Vorliegender Band ist Teil des in sechs Bänden konzipierten Forschungsprojekts Auseinandersetzungen mit dem Nationalsozialismus im deutsch- und französischsprachigen Europa (1919–1945)1, das in religions-, kirchen- und politikhistorischer Herangehensweise die Wahrnehmungen des Nationalsozialismus und des »Dritten Reichs« in Deutschland und Frankreich sowie in Belgien, Österreich und der Schweiz in einem zeitlich breit gesteckten Rahmen von den frühen 1920er-Jahren bis hin zur unmittelbaren Nachkriegszeit untersucht. Methodisch steht dabei die Analyse repräsentativer Zeitschriften, Bücher und Zeitungen sowie der dahinterstehenden Akteure aus einem breiten konfessionellen sowie politischen Spektrum im Fokus.

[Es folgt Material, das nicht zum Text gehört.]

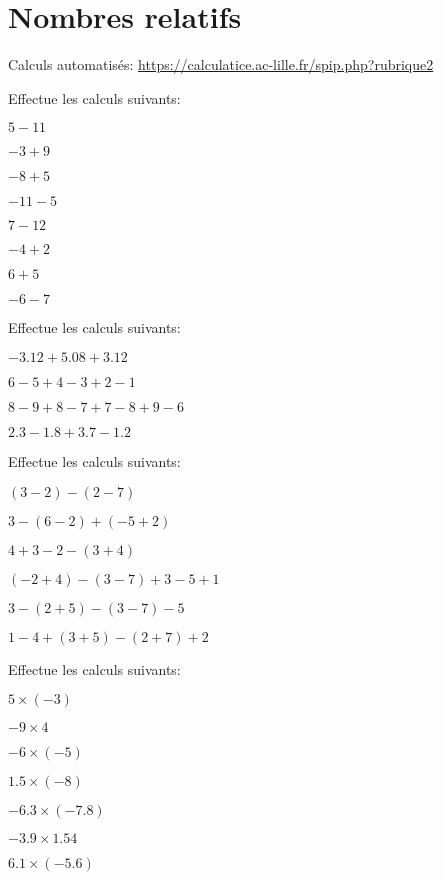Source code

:\section{Nombres relatifs}

Calculs automatisés: \url{https://calculatice.ac-lille.fr/spip.php?rubrique2}

\begin{exercicefr}
	Effectue les calculs suivants:
	\begin{exerciceenum}
		\item $5 - 11$
		\item $-3+9$
		\item $-8+5$
		\item $- 11 - 5$
		\item $7 - 12$
		\item $-4+2$
		\item $6+5$
		\item $- 6 - 7$
	\end{exerciceenum}
\end{exercicefr}

\begin{exercicefr}
	Effectue les calculs suivants:
	\begin{exerciceenum}
		\item $- 3.12 + 5.08 + 3.12$
		\item $6-5+4-3+2-1$
		\item $8-9+8-7+7-8+9-6$
		\item $2.3 - 1.8 + 3.7 - 1.2$
	\end{exerciceenum}
\end{exercicefr}

\begin{exercicefr}
	Effectue les calculs suivants:
	\begin{exerciceenum}
		\item $(3-2)-(2-7)$
		\item $3-(6-2)+(-5+2)$
		\item $4+3-2-(3+4)$
		\item $(-2+4)-(3-7)+3-5+1$
		\item $3 - (2 + 5) - (3 - 7) - 5$
		\item $1 - 4 + (3 + 5) - (2 + 7) + 2$
	\end{exerciceenum}
\end{exercicefr}

\begin{exercicefr}
	Effectue les calculs suivants:
	\begin{exerciceenum}
		\item $5 \times (-3)$
		\item $-9 \times 4$
		\item $-6 \times (-5)$
		\item $1.5 \times (-8)$
		\item $-6.3 \times (-7.8)$
		\item $- 3.9 \times 1.54$
		\item $6.1 \times (-5.6)$
	\end{exerciceenum}
\end{exercicefr}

Die aktuelle Forschung diskutiert die These eines religious revival der NS-Zeit in Absetzung von einem älteren Narrativ, das beeinflusst durch den Nachkriegsdiskurs primär den religionslosen bzw. feindlichen Charakter des NS-Regimes betonte.2 Während dieser Aspekt die partielle Symbiose kirchlichen Agierens und nationalsozialistischer Denkformen zumindest im deutschsprachigen Europa mitunter zu plausibilisieren imstande ist – darauf verweist Teilband 5.13 –, erweitert der hier vorliegende Band die Perspektive sowohl in geografischer als auch in religionssoziologischer Hinsicht, indem er in 15 teils eng zugeschnittenen Beiträgen spezifisch nach Perzeption und Interpretation der Ideologie, Etablierung und Herrschaft des Nationalsozialismus durch frankophone Katholiken und Protestanten sowie deutsche und französische Juden fragt. Hieraus ergibt sich auch die zweigliedrige Struktur des Bandes (11/21).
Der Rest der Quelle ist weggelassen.